ECONOMY
Nigeria Risks Losing $10 Million World Bank Fund Over Audit Failures, Project Delays

Nigeria could forfeit $10 million from a World Bank credit facility by June 30, 2025, due to audit failures, delays in launching critical digital platforms, and slow implementation of a revenue assurance system. The warning comes from a recent restructuring paper issued by the World Bank to the Federal Ministry of Finance.
The affected fund is part of the $103 million Fiscal Governance and Institutions Project (FGIP), a World Bank-supported public financial management initiative under the International Development Association (IDA). The FGIP aims to enhance Nigeria’s revenue generation, fiscal transparency, and accountability systems. However, key deliverables under the project remain unfulfilled as the closure date approaches.
One of the major setbacks is the failure to complete the revenue assurance audit for the Federal Inland Revenue Service (FIRS) and Nigeria Customs Service (NCS) for the 2018–2021 period. The audit reports submitted fell short of international standards and were deemed unacceptable by an independent verification agent. Consequently, a $4 million allocation for the audit has been cancelled.
In total, the Ministry of Finance has requested the cancellation of $10.4 million in project funding: $0.9 million for unused technical assistance and $9.5 million for unmet performance-based conditions (PBCs), including the flawed audits.
The restructuring paper also highlighted the failure to deploy a National Budget Portal, which was expected to provide capital budget data for the Federal Government and at least 20 states. Despite receiving $1 million in funding, the portal was not launched. Another delay involves the implementation of the Revenue Assurance and Billing System (RABS), which received $4.5 million. Out of 55 Federal Government-Owned Enterprises (FGOEs), only 27 established Treasury Single Account (TSA) sub-accounts for foreign-earned revenues, missing the project’s targets.
Delays in contract execution, unresolved vendor negotiations, and indemnity issues raised by the Central Bank of Nigeria have further stalled the RABS initiative, which is now projected to be completed in August 2025—two months after the FGIP is scheduled to close.

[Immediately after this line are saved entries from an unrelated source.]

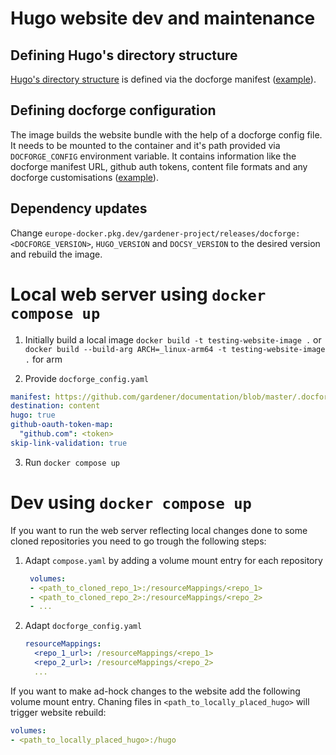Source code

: # Hugo website dev and maintenance

## Defining Hugo's directory structure

[Hugo's directory structure](https://gohugo.io/getting-started/directory-structure/) is defined via the docforge manifest ([example](https://github.com/gardener/documentation/blob/master/.docforge/hugo.yaml)).

## Defining docforge configuration

The image builds the website bundle with the help of a docforge config file. It needs to be mounted to the container and it's path provided via `DOCFORGE_CONFIG` environment variable. It contains information like the docforge manifest URL, github auth tokens, content file formats and any docforge customisations ([example](#local-web-server-using-docker-compose-up)).

## Dependency updates

Change `europe-docker.pkg.dev/gardener-project/releases/docforge:<DOCFORGE_VERSION>`, `HUGO_VERSION` and `DOCSY_VERSION` to the desired version and rebuild the image.

# Local web server using `docker compose up`

1. Initially build a local image `docker build -t testing-website-image .` or `docker build --build-arg ARCH=_linux-arm64 -t testing-website-image .` for arm

2. Provide `docforge_config.yaml`
``` yaml
manifest: https://github.com/gardener/documentation/blob/master/.docforge/website.yaml
destination: content
hugo: true
github-oauth-token-map:
  "github.com": <token>
skip-link-validation: true
```

3. Run `docker compose up`

# Dev using `docker compose up`

If you want to run the web server reflecting local changes done to some cloned repositories you need to go trough the following steps:

1. Adapt `compose.yaml` by adding a volume mount entry for each repository
   ```yaml
    volumes:
    - <path_to_cloned_repo_1>:/resourceMappings/<repo_1>
    - <path_to_cloned_repo_2>:/resourceMappings/<repo_2>
    - ...
   ```
2. Adapt `docforge_config.yaml`
   ```yaml
   resourceMappings:
     <repo_1_url>: /resourceMappings/<repo_1>
     <repo_2_url>: /resourceMappings/<repo_2>
     ...
   ```

If you want to make ad-hock changes to the website add the following volume mount entry. Chaning files in `<path_to_locally_placed_hugo>` will trigger website rebuild:

```yaml
volumes:
- <path_to_locally_placed_hugo>:/hugo 
```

Despite these setbacks, the FGIP has delivered some notable gains. Nigeria’s non-oil revenue hit 153% of its budgeted target in 2024, a significant leap from 64.9% in 2018. This improvement is credited to key reforms, including exchange rate unification, automation through the TaxProMax system, and better revenue collection from government ministries and agencies. The project also surpassed its target for fiscal data transparency, publishing ten reconciled economic and fiscal datasets against a goal of six.

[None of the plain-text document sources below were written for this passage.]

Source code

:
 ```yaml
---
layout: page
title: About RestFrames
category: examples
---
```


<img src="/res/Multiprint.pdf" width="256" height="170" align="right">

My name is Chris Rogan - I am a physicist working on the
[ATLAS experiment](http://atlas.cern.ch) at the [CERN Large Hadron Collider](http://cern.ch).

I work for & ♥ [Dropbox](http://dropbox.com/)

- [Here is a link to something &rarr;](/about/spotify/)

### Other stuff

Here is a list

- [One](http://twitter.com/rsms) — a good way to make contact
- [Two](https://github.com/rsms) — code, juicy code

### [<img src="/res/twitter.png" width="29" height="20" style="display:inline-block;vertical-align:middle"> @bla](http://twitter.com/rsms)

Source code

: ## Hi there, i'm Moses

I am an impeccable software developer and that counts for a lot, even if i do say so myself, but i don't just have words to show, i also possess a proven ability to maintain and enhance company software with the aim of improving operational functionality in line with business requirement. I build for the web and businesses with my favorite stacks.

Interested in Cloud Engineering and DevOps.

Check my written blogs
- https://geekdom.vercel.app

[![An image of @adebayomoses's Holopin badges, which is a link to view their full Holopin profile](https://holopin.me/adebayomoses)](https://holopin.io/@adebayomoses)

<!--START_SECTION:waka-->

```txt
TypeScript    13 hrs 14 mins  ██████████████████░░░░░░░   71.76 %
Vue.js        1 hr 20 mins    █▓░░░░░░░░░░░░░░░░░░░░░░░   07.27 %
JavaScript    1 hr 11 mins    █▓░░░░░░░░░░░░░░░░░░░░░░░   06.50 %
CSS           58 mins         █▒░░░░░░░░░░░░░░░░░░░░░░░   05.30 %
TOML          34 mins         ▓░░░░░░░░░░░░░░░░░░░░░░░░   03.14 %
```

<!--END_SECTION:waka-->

However, other targets remain unmet. Capital expenditure execution stands at just 50%, below the 65% benchmark, and the World Bank has rated the project’s monitoring and evaluation system as “moderately unsatisfactory,” pointing to weaknesses in implementation and oversight.
The risk of forfeiting $10 million underscores broader challenges in Nigeria’s public finance management, including structural inefficiencies, weak audit frameworks, and poor project execution. While fiscal transparency and revenue generation have shown promising progress, these gains could be undermined if systemic issues are not addressed.
To avoid future setbacks and fully benefit from global funding support, Nigeria will need to urgently strengthen its audit mechanisms, improve project delivery frameworks, and build more resilient institutions capable of executing reforms efficiently.